Exercise instructions: Of all the lines below, return only those starting with the line holding "To remove groups, do" and going on through the line holding "2. Run in terminal(to", exactly as written.
(Data to examine begins)
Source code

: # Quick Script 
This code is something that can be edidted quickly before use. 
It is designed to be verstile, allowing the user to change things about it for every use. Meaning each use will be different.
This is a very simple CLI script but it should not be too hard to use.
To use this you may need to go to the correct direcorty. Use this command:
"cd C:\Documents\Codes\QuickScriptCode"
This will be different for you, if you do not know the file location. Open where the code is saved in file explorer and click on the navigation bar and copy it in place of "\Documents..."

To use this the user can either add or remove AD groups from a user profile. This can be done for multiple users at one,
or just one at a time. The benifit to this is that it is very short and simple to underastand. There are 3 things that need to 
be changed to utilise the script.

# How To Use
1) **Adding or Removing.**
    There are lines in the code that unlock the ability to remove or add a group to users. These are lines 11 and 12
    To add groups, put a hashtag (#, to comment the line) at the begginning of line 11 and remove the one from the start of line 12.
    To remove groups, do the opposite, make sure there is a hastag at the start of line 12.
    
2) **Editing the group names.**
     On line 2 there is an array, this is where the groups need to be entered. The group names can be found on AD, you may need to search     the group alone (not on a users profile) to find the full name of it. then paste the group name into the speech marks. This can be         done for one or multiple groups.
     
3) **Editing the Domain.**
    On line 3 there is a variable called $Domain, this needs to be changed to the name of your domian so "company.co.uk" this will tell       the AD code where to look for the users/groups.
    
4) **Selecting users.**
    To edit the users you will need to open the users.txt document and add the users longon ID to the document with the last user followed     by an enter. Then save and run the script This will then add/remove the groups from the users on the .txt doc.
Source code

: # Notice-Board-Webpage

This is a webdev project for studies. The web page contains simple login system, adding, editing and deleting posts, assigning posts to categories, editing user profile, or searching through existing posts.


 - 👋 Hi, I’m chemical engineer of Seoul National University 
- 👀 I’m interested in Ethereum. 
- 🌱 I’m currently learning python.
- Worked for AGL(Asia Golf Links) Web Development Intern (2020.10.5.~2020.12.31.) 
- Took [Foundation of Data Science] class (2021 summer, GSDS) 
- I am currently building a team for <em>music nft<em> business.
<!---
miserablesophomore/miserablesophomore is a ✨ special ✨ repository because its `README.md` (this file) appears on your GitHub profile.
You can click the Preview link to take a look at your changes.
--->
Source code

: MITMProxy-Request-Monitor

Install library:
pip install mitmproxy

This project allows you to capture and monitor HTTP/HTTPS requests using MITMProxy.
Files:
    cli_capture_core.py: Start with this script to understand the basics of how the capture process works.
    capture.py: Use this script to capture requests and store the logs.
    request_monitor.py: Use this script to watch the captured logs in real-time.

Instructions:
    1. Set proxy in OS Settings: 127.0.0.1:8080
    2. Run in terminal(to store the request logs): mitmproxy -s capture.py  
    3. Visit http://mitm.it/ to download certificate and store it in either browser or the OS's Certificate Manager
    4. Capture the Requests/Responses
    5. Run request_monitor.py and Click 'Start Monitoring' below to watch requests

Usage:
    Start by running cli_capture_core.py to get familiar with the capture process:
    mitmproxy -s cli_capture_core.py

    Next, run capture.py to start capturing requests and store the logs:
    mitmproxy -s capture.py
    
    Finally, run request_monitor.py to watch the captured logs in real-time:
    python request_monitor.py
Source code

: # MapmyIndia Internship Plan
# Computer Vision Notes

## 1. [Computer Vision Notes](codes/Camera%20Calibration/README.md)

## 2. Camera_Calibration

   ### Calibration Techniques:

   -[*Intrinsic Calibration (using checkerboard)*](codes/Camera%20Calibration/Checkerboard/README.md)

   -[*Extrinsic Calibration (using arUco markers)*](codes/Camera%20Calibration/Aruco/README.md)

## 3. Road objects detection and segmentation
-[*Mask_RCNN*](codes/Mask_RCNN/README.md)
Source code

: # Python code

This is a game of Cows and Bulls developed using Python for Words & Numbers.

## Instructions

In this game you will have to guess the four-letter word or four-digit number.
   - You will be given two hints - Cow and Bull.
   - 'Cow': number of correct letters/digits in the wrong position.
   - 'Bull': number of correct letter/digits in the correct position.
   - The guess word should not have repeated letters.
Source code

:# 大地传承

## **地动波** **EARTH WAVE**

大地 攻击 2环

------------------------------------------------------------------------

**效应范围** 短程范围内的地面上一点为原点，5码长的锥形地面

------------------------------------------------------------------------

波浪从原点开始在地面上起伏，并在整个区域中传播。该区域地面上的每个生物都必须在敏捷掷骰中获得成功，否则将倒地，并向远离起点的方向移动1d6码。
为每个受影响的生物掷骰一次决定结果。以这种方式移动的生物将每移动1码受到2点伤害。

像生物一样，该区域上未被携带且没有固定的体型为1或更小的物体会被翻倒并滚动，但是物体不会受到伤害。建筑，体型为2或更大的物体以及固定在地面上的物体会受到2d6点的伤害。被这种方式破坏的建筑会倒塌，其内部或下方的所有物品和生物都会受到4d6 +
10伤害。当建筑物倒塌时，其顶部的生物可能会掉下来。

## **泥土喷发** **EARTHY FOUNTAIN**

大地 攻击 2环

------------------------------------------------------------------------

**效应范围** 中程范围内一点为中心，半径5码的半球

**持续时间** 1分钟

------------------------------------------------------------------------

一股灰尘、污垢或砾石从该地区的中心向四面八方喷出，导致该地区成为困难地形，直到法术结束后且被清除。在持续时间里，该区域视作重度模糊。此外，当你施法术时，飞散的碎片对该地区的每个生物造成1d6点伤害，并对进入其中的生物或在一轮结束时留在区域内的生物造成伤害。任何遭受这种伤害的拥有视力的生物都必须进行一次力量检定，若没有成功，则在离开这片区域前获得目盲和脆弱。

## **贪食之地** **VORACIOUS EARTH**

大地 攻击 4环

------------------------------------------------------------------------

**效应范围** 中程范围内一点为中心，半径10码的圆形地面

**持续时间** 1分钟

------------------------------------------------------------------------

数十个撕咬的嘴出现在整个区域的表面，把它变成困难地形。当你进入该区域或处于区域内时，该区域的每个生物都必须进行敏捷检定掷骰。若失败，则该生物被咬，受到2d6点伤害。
(Data to examine ends)
Finished exercise:
    To remove groups, do the opposite, make sure there is a hastag at the start of line 12.
    
2) **Editing the group names.**
     On line 2 there is an array, this is where the groups need to be entered. The group names can be found on AD, you may need to search     the group alone (not on a users profile) to find the full name of it. then paste the group name into the speech marks. This can be         done for one or multiple groups.
     
3) **Editing the Domain.**
    On line 3 there is a variable called $Domain, this needs to be changed to the name of your domian so "company.co.uk" this will tell       the AD code where to look for the users/groups.
    
4) **Selecting users.**
    To edit the users you will need to open the users.txt document and add the users longon ID to the document with the last user followed     by an enter. Then save and run the script This will then add/remove the groups from the users on the .txt doc.
Source code

: # Notice-Board-Webpage

This is a webdev project for studies. The web page contains simple login system, adding, editing and deleting posts, assigning posts to categories, editing user profile, or searching through existing posts.


 - 👋 Hi, I’m chemical engineer of Seoul National University 
- 👀 I’m interested in Ethereum. 
- 🌱 I’m currently learning python.
- Worked for AGL(Asia Golf Links) Web Development Intern (2020.10.5.~2020.12.31.) 
- Took [Foundation of Data Science] class (2021 summer, GSDS) 
- I am currently building a team for <em>music nft<em> business.
<!---
miserablesophomore/miserablesophomore is a ✨ special ✨ repository because its `README.md` (this file) appears on your GitHub profile.
You can click the Preview link to take a look at your changes.
--->
Source code

: MITMProxy-Request-Monitor

Install library:
pip install mitmproxy

This project allows you to capture and monitor HTTP/HTTPS requests using MITMProxy.
Files:
    cli_capture_core.py: Start with this script to understand the basics of how the capture process works.
    capture.py: Use this script to capture requests and store the logs.
    request_monitor.py: Use this script to watch the captured logs in real-time.

Instructions:
    1. Set proxy in OS Settings: 127.0.0.1:8080
    2. Run in terminal(to store the request logs): mitmproxy -s capture.py  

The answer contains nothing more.